Events

How Color Movies Think

Dr. Paolo Cherchi Usai, Senior Curator of Film at the George Eastman House

When:
Friday, February 20, 1998, 3:00pm - 3:00pm
Description:
Contrary to popular belief, films of the silent era were not just black and white. They often featured beautiful, vivid colors -- a fact that has recently drawn the attention of film preservationists and scholars alike. On Friday, February 20 at 4:00 p.m. in Cobb Hall 307, Dr. Paolo Cherchi Usai, Senior Curator of Film at the George Eastman House, will give a public lecture entitled "How Color Movies Think: What Happens While They Are Seen" on the aesthetics of color in early silent film. Prior to the lecture, at 3:00 p.m. in the Max Palevsky Cinema, 1212 East 59th Street, there will be a free public screening of rare silent color films from the George Eastman House collection. Dr. Cherchi Usai will discuss how color affects our aesthetic interpretation of moving images and how the notion of "natural" color emerged, and assess its influence on ideas of abstraction, reality, and narrativity in film.

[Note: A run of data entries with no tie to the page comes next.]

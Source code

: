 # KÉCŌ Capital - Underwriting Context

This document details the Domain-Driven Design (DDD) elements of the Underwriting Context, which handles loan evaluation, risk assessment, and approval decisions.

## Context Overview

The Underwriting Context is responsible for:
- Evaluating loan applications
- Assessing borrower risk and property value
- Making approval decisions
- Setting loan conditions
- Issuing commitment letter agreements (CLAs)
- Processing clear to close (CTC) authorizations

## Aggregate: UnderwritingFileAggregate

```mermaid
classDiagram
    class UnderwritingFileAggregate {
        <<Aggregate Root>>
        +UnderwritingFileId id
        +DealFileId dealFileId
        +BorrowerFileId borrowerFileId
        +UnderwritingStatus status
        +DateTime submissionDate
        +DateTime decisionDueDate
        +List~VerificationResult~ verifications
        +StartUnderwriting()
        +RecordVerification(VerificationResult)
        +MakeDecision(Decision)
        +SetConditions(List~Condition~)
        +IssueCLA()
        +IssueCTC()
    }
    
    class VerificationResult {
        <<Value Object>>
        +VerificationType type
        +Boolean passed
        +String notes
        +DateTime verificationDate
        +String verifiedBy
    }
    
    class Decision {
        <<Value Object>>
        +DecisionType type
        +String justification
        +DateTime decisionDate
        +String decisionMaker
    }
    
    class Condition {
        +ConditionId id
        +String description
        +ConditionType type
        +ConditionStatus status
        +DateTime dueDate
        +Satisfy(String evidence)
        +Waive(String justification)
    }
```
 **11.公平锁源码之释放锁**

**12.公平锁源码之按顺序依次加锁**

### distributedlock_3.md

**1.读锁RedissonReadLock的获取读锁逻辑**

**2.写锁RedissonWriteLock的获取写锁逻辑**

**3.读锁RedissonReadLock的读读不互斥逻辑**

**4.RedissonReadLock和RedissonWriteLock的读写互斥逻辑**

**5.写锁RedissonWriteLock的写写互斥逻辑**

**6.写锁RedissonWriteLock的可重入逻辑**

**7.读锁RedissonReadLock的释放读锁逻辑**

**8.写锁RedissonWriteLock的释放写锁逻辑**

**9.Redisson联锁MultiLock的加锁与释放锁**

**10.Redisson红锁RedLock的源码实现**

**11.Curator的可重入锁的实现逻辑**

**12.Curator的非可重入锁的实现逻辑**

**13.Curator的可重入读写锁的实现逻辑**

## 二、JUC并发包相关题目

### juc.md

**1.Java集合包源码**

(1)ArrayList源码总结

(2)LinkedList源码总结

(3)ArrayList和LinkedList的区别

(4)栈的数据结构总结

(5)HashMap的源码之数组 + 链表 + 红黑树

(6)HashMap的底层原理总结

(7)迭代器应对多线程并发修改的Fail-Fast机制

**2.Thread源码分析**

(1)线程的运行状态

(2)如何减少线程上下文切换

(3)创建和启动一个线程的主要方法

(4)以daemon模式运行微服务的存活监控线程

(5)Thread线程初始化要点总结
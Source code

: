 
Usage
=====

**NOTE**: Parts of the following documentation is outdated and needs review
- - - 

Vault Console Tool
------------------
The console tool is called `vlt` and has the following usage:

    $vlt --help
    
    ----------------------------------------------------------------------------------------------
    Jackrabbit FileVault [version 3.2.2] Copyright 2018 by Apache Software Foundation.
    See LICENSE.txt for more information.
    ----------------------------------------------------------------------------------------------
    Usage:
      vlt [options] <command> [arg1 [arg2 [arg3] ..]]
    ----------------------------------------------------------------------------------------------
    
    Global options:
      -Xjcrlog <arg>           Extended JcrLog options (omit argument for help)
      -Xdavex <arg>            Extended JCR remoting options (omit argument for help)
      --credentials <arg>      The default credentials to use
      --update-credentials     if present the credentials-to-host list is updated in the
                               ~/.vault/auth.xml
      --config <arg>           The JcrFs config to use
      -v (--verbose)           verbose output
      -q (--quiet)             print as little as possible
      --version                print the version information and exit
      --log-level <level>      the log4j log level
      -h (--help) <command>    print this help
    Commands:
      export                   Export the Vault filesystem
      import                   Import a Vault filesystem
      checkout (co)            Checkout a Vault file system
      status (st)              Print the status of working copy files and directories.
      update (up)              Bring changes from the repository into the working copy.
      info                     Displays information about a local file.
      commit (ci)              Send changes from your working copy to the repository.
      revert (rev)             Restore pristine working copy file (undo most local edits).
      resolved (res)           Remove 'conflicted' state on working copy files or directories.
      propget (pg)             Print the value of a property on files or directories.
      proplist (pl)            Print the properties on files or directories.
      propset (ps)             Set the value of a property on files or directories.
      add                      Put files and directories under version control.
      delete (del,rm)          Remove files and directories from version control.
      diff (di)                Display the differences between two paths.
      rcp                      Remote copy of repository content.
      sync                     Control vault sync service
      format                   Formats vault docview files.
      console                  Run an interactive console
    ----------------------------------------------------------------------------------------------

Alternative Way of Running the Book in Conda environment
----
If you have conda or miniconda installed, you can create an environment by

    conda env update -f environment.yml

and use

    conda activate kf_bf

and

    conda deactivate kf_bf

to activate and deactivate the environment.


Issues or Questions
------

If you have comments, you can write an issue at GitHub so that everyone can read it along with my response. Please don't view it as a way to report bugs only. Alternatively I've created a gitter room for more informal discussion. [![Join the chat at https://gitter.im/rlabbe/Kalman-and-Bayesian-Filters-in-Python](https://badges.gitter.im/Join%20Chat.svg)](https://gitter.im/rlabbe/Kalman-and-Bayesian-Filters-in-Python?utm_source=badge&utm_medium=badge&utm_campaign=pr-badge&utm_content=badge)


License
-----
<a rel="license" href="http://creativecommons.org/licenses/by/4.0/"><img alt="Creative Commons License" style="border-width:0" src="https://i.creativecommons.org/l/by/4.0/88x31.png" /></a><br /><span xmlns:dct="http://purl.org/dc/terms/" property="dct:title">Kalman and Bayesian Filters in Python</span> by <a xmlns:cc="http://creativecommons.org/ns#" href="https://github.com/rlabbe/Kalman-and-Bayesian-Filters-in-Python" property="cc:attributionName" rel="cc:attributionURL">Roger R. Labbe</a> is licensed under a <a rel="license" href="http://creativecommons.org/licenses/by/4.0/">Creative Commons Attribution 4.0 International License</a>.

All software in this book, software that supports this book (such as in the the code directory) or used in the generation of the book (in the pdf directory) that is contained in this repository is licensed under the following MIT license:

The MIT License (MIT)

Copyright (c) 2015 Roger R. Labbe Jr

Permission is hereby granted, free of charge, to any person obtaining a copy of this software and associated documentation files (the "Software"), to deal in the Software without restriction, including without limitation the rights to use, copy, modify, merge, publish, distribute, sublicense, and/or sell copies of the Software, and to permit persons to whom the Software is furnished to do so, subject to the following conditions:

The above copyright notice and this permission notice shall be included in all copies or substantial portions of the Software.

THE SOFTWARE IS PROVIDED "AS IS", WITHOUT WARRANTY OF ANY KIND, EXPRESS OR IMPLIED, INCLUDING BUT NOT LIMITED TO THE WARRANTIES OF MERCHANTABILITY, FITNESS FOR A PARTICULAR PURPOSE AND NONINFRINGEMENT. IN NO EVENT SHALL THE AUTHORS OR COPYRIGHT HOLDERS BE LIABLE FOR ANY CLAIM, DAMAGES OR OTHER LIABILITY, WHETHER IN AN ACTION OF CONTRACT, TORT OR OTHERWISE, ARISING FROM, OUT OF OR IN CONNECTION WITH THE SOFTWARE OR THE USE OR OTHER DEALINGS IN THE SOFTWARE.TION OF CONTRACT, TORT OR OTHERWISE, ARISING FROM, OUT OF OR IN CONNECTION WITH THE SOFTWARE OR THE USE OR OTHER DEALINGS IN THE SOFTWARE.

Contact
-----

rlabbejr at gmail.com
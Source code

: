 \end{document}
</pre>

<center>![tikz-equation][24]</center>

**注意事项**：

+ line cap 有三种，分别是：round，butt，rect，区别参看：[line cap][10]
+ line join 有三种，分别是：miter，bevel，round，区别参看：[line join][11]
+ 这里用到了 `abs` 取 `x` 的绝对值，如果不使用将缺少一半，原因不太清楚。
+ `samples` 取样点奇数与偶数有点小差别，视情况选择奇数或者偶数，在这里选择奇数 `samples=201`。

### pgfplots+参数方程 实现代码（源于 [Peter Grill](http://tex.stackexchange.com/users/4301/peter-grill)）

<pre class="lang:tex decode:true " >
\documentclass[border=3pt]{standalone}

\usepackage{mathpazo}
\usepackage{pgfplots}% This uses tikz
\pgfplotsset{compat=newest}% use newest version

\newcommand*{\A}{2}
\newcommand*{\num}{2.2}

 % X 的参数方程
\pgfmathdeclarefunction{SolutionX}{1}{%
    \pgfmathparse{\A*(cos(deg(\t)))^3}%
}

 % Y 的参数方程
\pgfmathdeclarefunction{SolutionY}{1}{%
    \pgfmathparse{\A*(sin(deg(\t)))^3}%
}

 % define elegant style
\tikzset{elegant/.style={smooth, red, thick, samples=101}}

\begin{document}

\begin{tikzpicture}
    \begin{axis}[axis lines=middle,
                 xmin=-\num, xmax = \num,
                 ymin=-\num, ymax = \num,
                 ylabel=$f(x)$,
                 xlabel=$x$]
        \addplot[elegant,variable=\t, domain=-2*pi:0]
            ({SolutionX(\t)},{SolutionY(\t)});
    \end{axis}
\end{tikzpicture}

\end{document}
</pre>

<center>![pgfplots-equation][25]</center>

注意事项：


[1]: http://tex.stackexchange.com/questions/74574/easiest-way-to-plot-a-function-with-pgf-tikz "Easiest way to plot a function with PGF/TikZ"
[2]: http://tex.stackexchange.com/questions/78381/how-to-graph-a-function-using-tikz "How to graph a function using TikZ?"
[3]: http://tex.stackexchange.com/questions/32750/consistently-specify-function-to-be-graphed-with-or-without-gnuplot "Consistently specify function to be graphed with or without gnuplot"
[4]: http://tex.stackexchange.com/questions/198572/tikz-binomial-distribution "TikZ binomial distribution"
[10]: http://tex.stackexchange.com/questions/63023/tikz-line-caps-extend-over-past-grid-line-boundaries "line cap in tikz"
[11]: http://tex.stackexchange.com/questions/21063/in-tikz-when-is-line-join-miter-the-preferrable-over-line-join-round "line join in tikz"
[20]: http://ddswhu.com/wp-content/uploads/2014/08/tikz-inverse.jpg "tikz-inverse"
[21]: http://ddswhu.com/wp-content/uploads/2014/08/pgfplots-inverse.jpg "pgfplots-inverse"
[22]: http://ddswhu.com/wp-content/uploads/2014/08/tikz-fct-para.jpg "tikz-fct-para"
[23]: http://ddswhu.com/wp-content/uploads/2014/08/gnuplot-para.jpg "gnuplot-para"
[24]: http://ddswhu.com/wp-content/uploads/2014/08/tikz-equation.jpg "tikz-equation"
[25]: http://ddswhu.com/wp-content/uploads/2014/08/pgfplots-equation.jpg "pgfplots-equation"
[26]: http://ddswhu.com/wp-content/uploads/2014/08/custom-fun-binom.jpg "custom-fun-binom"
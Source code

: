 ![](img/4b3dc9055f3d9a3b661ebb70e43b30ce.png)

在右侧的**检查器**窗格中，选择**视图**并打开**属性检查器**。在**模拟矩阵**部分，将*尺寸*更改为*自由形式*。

In addition to his position at the George Eastman House, he is also Director of the L. Jeffrey Selznick School of Film Preservation, Associate Professor of Film at the University of Rochester, and Co-Director of the Pordenone Silent Film Festival. Among his most recent publications are "Burning Passions: An Introduction to the Study of Silent Cinema" (1994) and volume one of "The Griffith Project" (1997).